It was a little past 11pm as the doors parted at 66th Street and Lincoln Center and a gaggle of people poured on. Riding down the Upper West Side on the 1 train with two friends Friday night, “Ah,” one knowingly smiled at the crowd. “The opera’s let out.”
It was an aha moment. How do you get to Carnegie Hall? Forget practice--take an N, Q, or R to 57th Street and Seventh Avenue!
I ended up staying the length of the rest of the ride, bidding friends goodnight and immersing myself in strategizing a plan: (1) Aggregate humanistic-cultural event schedules, (2) merge with MTA turnstile datasets on dates for given stations adjacent to event locations, (3) calculate alternative-hypothetical differences in turnstile entry counts for stations after adjacent events versus not after events at null-hypothetically analogous times to arrive at a sense of about how much additional foot traffic an event generates with regards to a given station, (4) calculate the margin of error for these estimations, (5) thus use subway data to scale observations of post-event timing….I was beginning to think like a data scientist.
I was also thinking like a Metis student. Last Monday I and 22 others commenced a 12-week deepest of dives into the wide world of Python programming for data science, and Friday’d marked our first group presentations. We had four days to complete a consulting project for a mock-client seeking strategic insight about street team placement. Instrumentally, the client wanted to accrue emails in order to send invites for and fill up an upcoming gala event. At the same time, the client wanted to utilize street teams to target potential donors and enthusiasts.
After the opera, after the play or the concert or even the ballgame...these were the moments to be by the subway, and timing was everything. People’d be milling about, making their ways slowly to their trains, not wanting to get on and leave the magic, the milieu, the ur-ness of profound collective experience. As fellow humans standing by the subway, street team members would be uniquely primed to be people who people actually wanted to talk to.

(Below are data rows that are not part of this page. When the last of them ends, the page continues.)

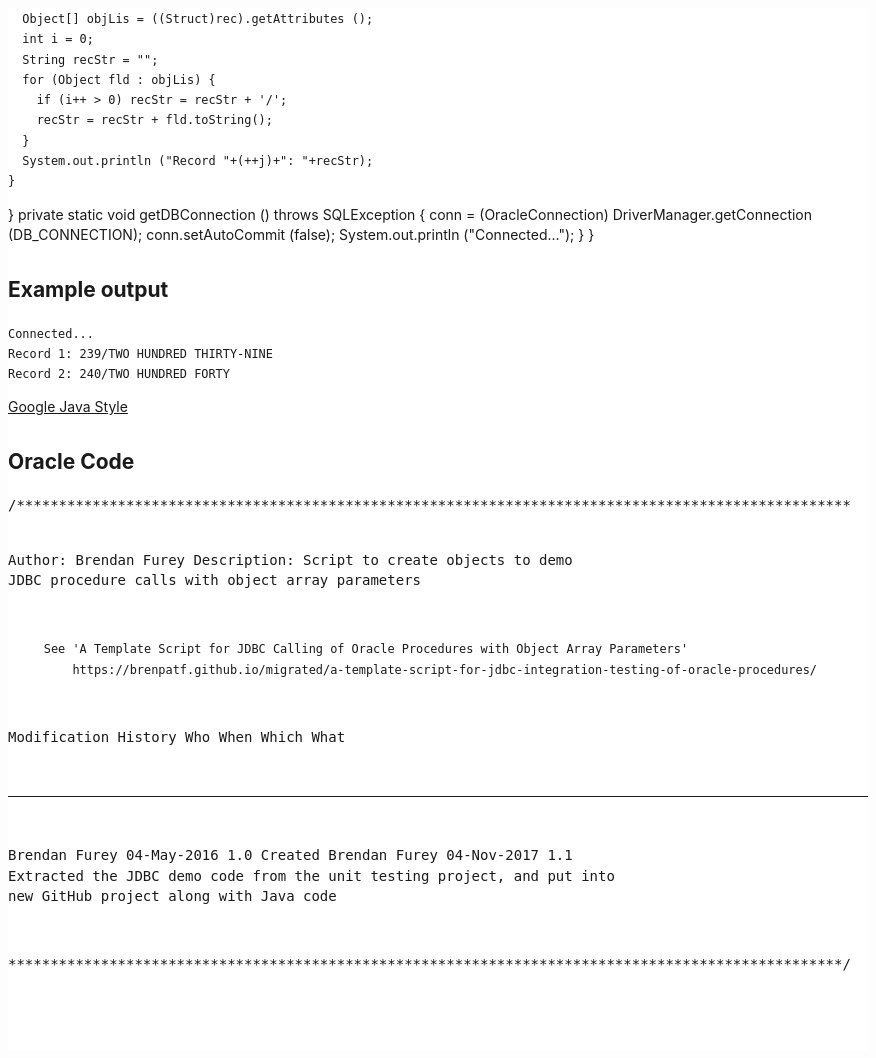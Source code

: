       Object[] objLis = ((Struct)rec).getAttributes ();
      int i = 0;
      String recStr = "";
      for (Object fld : objLis) {
        if (i++ > 0) recStr = recStr + '/';
        recStr = recStr + fld.toString();
      }
      System.out.println ("Record "+(++j)+": "+recStr);
    }
  }
  private static void getDBConnection () throws SQLException {
    conn = (OracleConnection) DriverManager.getConnection (DB_CONNECTION);
    conn.setAutoCommit (false);
    System.out.println ("Connected...");
  }
}
</pre>
</div>

## Example output

```
Connected...
Record 1: 239/TWO HUNDRED THIRTY-NINE
Record 2: 240/TWO HUNDRED FORTY

```

[Google Java Style](https://google.github.io/styleguide/javaguide.html)

## Oracle Code

<div class="scrollbox">
<pre>
/***************************************************************************************************

Author:      Brendan Furey
Description: Script to create objects to demo JDBC procedure calls with object array parameters

         See 'A Template Script for JDBC Calling of Oracle Procedures with Object Array Parameters'
             https://brenpatf.github.io/migrated/a-template-script-for-jdbc-integration-testing-of-oracle-procedures/

Modification History
Who                  When        Which What
-------------------- ----------- ----- -------------------------------------------------------------
Brendan Furey        04-May-2016 1.0   Created
Brendan Furey        04-Nov-2017 1.1   Extracted the JDBC demo code from the unit testing project, 
                                       and put into new GitHub project along with Java code

***************************************************************************************************/
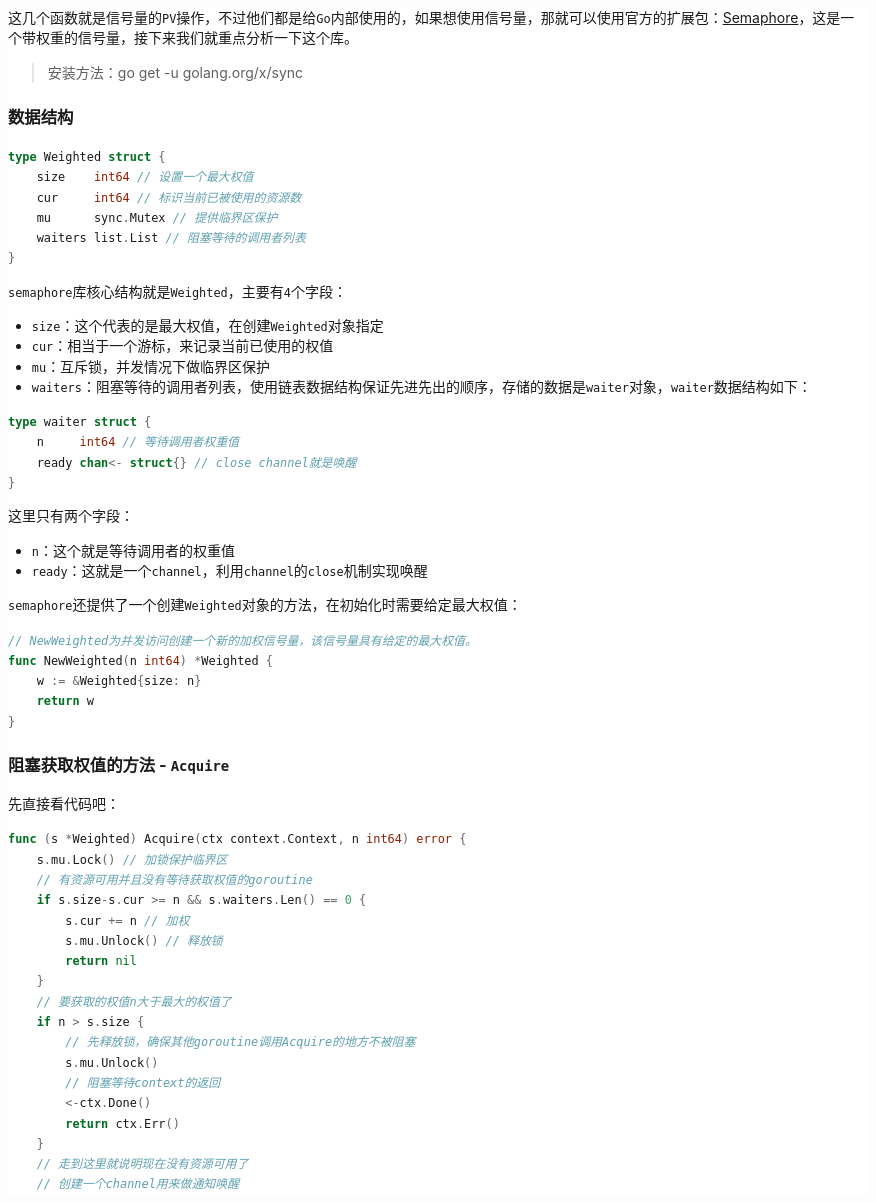 这几个函数就是信号量的`PV`操作，不过他们都是给`Go`内部使用的，如果想使用信号量，那就可以使用官方的扩展包：[Semaphore](https://github.com/golang/sync/blob/master/semaphore/semaphore.go)，这是一个带权重的信号量，接下来我们就重点分析一下这个库。

> 安装方法：go get -u golang.org/x/sync

### 数据结构

```go
type Weighted struct {
	size    int64 // 设置一个最大权值
	cur     int64 // 标识当前已被使用的资源数
	mu      sync.Mutex // 提供临界区保护
	waiters list.List // 阻塞等待的调用者列表
}
```

`semaphore`库核心结构就是`Weighted`，主要有`4`个字段：

- `size`：这个代表的是最大权值，在创建`Weighted`对象指定
- `cur`：相当于一个游标，来记录当前已使用的权值
- `mu`：互斥锁，并发情况下做临界区保护
- `waiters`：阻塞等待的调用者列表，使用链表数据结构保证先进先出的顺序，存储的数据是`waiter`对象，`waiter`数据结构如下：

```go
type waiter struct {
	n     int64 // 等待调用者权重值
	ready chan<- struct{} // close channel就是唤醒
}
```

这里只有两个字段：

- `n`：这个就是等待调用者的权重值
- `ready`：这就是一个`channel`，利用`channel`的`close`机制实现唤醒

`semaphore`还提供了一个创建`Weighted`对象的方法，在初始化时需要给定最大权值：

```go
// NewWeighted为并发访问创建一个新的加权信号量，该信号量具有给定的最大权值。
func NewWeighted(n int64) *Weighted {
	w := &Weighted{size: n}
	return w
}
```



###  阻塞获取权值的方法 - `Acquire`

先直接看代码吧：

```go
func (s *Weighted) Acquire(ctx context.Context, n int64) error {
	s.mu.Lock() // 加锁保护临界区
	// 有资源可用并且没有等待获取权值的goroutine
	if s.size-s.cur >= n && s.waiters.Len() == 0 {
		s.cur += n // 加权
		s.mu.Unlock() // 释放锁
		return nil
	}
	// 要获取的权值n大于最大的权值了
	if n > s.size {
		// 先释放锁，确保其他goroutine调用Acquire的地方不被阻塞
		s.mu.Unlock()
		// 阻塞等待context的返回
		<-ctx.Done()
		return ctx.Err()
	}
	// 走到这里就说明现在没有资源可用了
	// 创建一个channel用来做通知唤醒
```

This was not the sort of recommendation my or any other group had made. Oh well. I was learning. Humans are compelled to prolong social interaction following a humanistic event, I scribbled along as the train, too, clamored away. We were nearly as unselfconscious as each other.
Over my first week at Metis I earned an incredible number of valuable lessons--lessons from talented classmates, from thoughtful and patient instructors, and, most of all, from my own experiences wrestling with new and newly complex material. There have been abundant not-sure-which-but-feels-like-both-little-and-big challenges and realizations--even a napkin drawing along the way. It’s been a constant mental workout, which I love. I wouldn’t have it any way else. I’ll cherish that first napkin drawing.
I’ve learned some invaluable lessons, as well, including but not limited to ready maxims like Live with Thy Data, Peruseth Before Thou Useth Thy Data, Learn from Thy Data, Love Thy Data. Friday’s realization taught me big-time how much stories owe to anomalies.
Yet my biggest takeaway of the week has to do with the role insight can play in informing decisions, and with the consequent role data analysis can play in deriving insight.
Insight is like a toy. A really good toy sustains focused interaction, supports a diverse array of uses, engenders multiple interpretations, and even drives new ways of thinking and problem-solving. It shifts discourse. Consider how many uses there are for a set of Legos, and how Legos change what it means to play with blocks. Bad toys don't play well and break. The worst toys take themselves to be totally smart and super way cool and beat you over the head with the thought that they’re edifying you. There is a simplicity and subtlety to insight that edification lacks. Insight encapsulates itself.
Strategic decisions are the deeply-informed products of intuitions infused with insight (toys). Bring on the toys! Consultants are Santas. The point is to gift flexible tools, clear and compelling light between overall strategies and particular tactics, that clients can take up on their own so as to reach well-formed decisions. The point is to impel decision-making.
Analysis doesn’t output answers. What it can do is make lucid representations possible. Insight lies in its potential. It travels well.
Eagerly do I await what these next weeks and months and years have up their sleeves. I’ll try to check in as I can.